Les 7 et 8 décembre, en terrain neutre (Hongrie), le Conseil Général International a reçu une délégation de quatre ukrainiennes de la SSVP. Le confrère Adrian Abel (Angleterre), Président de la CIAD (Commission Internationale de l’aide et du développement), m’accompagnait durant ce voyage. L’idée initiale était que je puisse me rendre en Ukraine, mais pour des raisons de sécurité, cette solution a été retenue (réunion en Hongrie), ce qui a entraîné de nombreux défis pour les quatre vincentiennes. L’espace aérien étant bloqué à cause de la guerre, il n’y a pas de vols en Ukraine, la délégation a donc voyagé en train et en voiture pour la rencontre.

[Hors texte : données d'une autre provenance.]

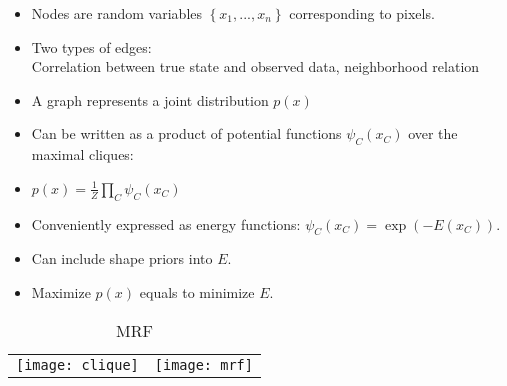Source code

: \documentclass[11pt, a4paper, landscape]{article}
\begin{document}
\NewPage{}
\small
\vfill
\begin{itemize}
\item Nodes are random variables $\left\lbrace x_1, ..., x_n \right\rbrace $ corresponding to pixels.
\item Two types of edges:\\
Correlation between true state and observed data, neighborhood relation
\item A graph represents a joint distribution $p(x)$
\item Can be written as a product of potential functions $\psi_C(x_C)$ over the maximal cliques:
\item[]
	\begin{center}
		$p(x) = \frac{1}{Z} \prod\limits_{C}\psi_C(x_C)$
	\end{center}
\item Conveniently expressed as energy functions: $\psi_C(x_C) = \exp(-E(x_C))$.
\item Can include shape priors into $E$.
\item Maximize $p(x)$ equals to minimize $E$.
\end{itemize}
\begin{table}
  \centering
  \begin{tabular}{@{} M{.5\linewidth} M{.5\linewidth} @{}}
      \texttt{[image: clique]}%
      \caption{Cliques}%
      &
      \texttt{[image: mrf]}%
      \caption{MRF}%
  \end{tabular}
\end{table}
\vfill
\end{document}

Pour préserver nos Vincentiens de toute situation, nous protégeons leur anonymat. Leur voyage n’a pas été facile. Par exemple, l’une des quatre participantes a réussi à arriver au point de rencontre en Hongrie très fatiguée, 32 heures après avoir quitté son domicile. Nous ne remercierons jamais assez ces courageuses consœurs pour leur immense geste de charité.

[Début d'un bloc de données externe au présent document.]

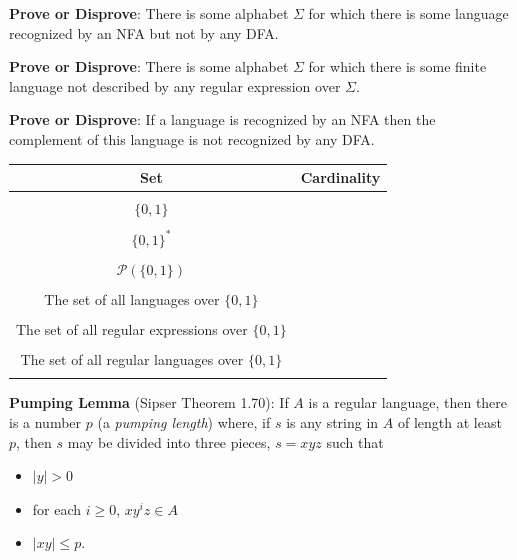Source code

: \documentclass[12pt, oneside]{article}
\begin{document}
{\bf Prove or Disprove}: There is some alphabet $\Sigma$ for which there is 
some language recognized by an NFA but not by any DFA.

\vspace{30pt}

{\bf Prove or Disprove}: There is some alphabet $\Sigma$ for which there is 
some finite language not described by any regular expression over $\Sigma$.

\vspace{30pt}


{\bf Prove or Disprove}: If a language is recognized by an NFA 
then the complement of this language is not recognized by any DFA.

\vspace{30pt}


\newpage
\begin{center}
\begin{tabular}{c|c}
Set & Cardinality \\
\hline
& \\
$\{0,1\}$ & \\
& \\
$\{0,1\}^*$ & \\
& \\
$\mathcal{P}( \{0,1\})$ & \\
& \\
The set of all languages over $\{0,1\}$ & \\
& \\
The set of all regular expressions over $\{0,1\}$ & \\
& \\
The set of all regular languages over $\{0,1\}$ & \\
& \\
\end{tabular}
\end{center}



\vfill

\newpage

{\bf Pumping Lemma} (Sipser Theorem 1.70): If $A$ is a regular language, then there
is a number $p$ (a {\it pumping length}) where, if $s$ is any string in $A$ of length at least $p$, 
then $s$ may be divided into three pieces, $s = xyz$ such that
\vspace{-10pt}
\begin{itemize}
\item $|y| > 0$
\item for each $i \geq 0$, $xy^i z \in A$
\item $|xy| \leq p$.
\end{itemize}
\end{document}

Après avoir passé quatre heures à attendre pour traverser la frontière hongroise, nous nous sommes retrouvés dans un hôtel (nous garderons le lieu confidentiel) où nos rencontres ont eu lieu. Plusieurs témoignages de vie, de foi et de dépassement m’ont laissé sans voix. L’un d’entre eux m’a beaucoup émue : une consœur a confié la joie de pouvoir prendre un bain » chaud et digne « , car elle n’avait pas pu le faire en Ukraine depuis longtemps. Une autre consœur a raconté les « choses simples de la vie », comme aller dans un café, accéder à l’internet ou se promener dans un centre commercial, activités assez rares aujourd’hui en Ukraine. Les moments que nous avons passés ensemble en Hongrie étaient pour elles des moments d’un « retour momentané à la vie normale », du moins pour la durée de notre rencontre. Nous avons pris des repas ensemble et prié en famille.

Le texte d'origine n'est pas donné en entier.